When Jesus promised life to the fullest, there is no denying he wasn't kidding. But this new turn, this is big. So big. I have never felt normal... and maybe, who does? I supposed a certain sort of life when I was a teenager, but never until maybe a year ago, could I see the connect. But there is a sudden largeness.
Being separated from Brady for 7+ months was a challenge, but compared to the weeks following our reunion, the separation in many ways, was the easy part. I was in no way prepared for that.
And it's not that we don't still love each other. a lot! ... it's just that we kind of had to establish individual identities in the other's absence. I thought I was just staying busy and trying to pass the time as quickly and distractedly as possible, but I established routines and habits and expectations that never existed before. And so did he.
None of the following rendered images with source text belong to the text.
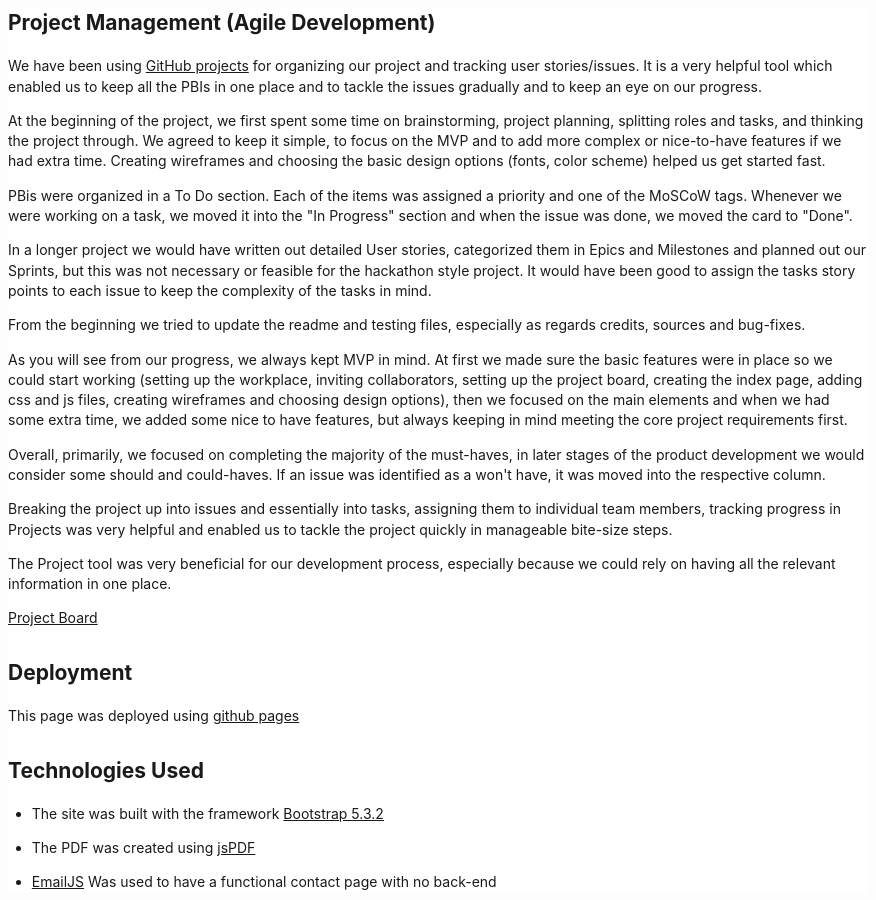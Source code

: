 ## Project Management (Agile Development)

We have been using [GitHub projects](https://github.com/users/lucia2007/projects/10/views/1) for organizing our project and tracking user stories/issues. It is a very helpful tool which enabled us to keep all the PBIs in one place and to tackle the issues gradually and to keep an eye on our progress.

At the beginning of the project, we first spent some time on brainstorming, project planning, splitting roles and tasks, and thinking the project through. We agreed to keep it simple, to focus on the MVP and to add more complex or nice-to-have features if we had extra time. Creating wireframes and choosing the basic design options (fonts, color scheme) helped us get started fast. 

PBis were organized in a To Do section. Each of the items was assigned a priority and one of the MoSCoW tags. Whenever we were working on a task, we moved it into the "In Progress" section and when the issue was done, we moved the card to "Done". 

In a longer project we would have written out detailed User stories, categorized them in Epics and Milestones and planned out our Sprints, but this was not necessary or feasible for the hackathon style project. It would have been good to assign the tasks story points to each issue to keep the complexity of the tasks in mind.

From the beginning we tried to update the readme and testing files, especially as regards credits, sources and bug-fixes.

As you will see from our progress, we always kept MVP in mind. At first we made sure the basic features were in place so we could start working (setting up the workplace, inviting collaborators, setting up the project board, creating the index page, adding css and js files, creating wireframes and choosing design options), then we focused on the main elements and when we had some extra time, we added some nice to have features, but always keeping in mind meeting the core project requirements first.

Overall, primarily, we focused on completing the majority of the must-haves, in later stages of the product development we would consider some should and could-haves. If an issue was identified as a won't have, it was moved into the respective column.

Breaking the project up into issues and essentially into tasks, assigning them to individual team members, tracking progress in Projects was very helpful and enabled us to tackle the project quickly in manageable bite-size steps.

The Project tool was very beneficial for our development process, especially because we could rely on having all the relevant information in one place.

[Project Board](./assets/readme-images/project-board.png)

## Deployment

This page was deployed using [github pages](https://pages.github.com/)

## Technologies Used

- The site was built with the framework [Bootstrap 5.3.2](https://getbootstrap.com/)

- The PDF was created using [jsPDF](https://rawgit.com/MrRio/jsPDF/master/docs/index.html)

- [EmailJS](https://www.emailjs.com/) Was used to have a functional contact page with no back-end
And he got to do a lot of stuff that he never would have if we were living as a family unit- nothing wrong, just being social. Hanging out with friends in soldierly fashion.
I can get jealous. I don't want to be that girl, but it does happen.
We have to rebuild trust from a weird place. What I feared more than another woman was that he would prefer the bachelor life to life with his family. Not many are afforded that kind of extended vacation from regular life. And perhaps it's not fair to call it a vacation, but on the weekends... it totally was.
So anyway- this place that we are in has been pretty consuming. It sounds like a bad thing, but actually, it's not. I was telling Brady's grandmother that it's funny, having to get to know your husband again after 11 years of marriage- one would think a measly seven months wouldn't count for much. She laughed in her wise way and said- "It's like another honeymoon."
And she's totally right. I don't know about yours- but for all the fun that was had in the first few months of our marriage, there was a lot of "adjusting" that included door slamming, yelling and crying. And believe me, I love this man to death and marrying him is one of the top most best things in my life. Maybe it's just me. I don't like change. If I won the lottery I would probably cry for days. No lie.
Anyway. Marriage is a story. I like our story, but sometimes one feels like they're living that scene in Indiana Jones where they're crossing over a pit of raging crocodiles on a skimpy rotting rope bridge.
But all I can tell you on this front is that, God answers prayers. It's not like I prayed to get an A on a test then studied my butt off and got an A... nope. I've been totally lost in the face of this. Helpless, had nothing at all to offer, no effort to make. On so many occasions, we just couldn't see eye to eye. I would fill up with fear and anger, helpless to open up or let anything in.
I don't know why I'm here baring the details of our marriage... if only to let you know that in spite of challenges- big hungry crocodile sized fears, and the faith of a rotten bridge, God has provided. He is providing. We are growing. More togetherly now, thankfully. And we're a living story worth telling. Maybe you can relate. You probably have a story, too... one where He provided so much more than you ever could have hoped for. I hope that is your story, too.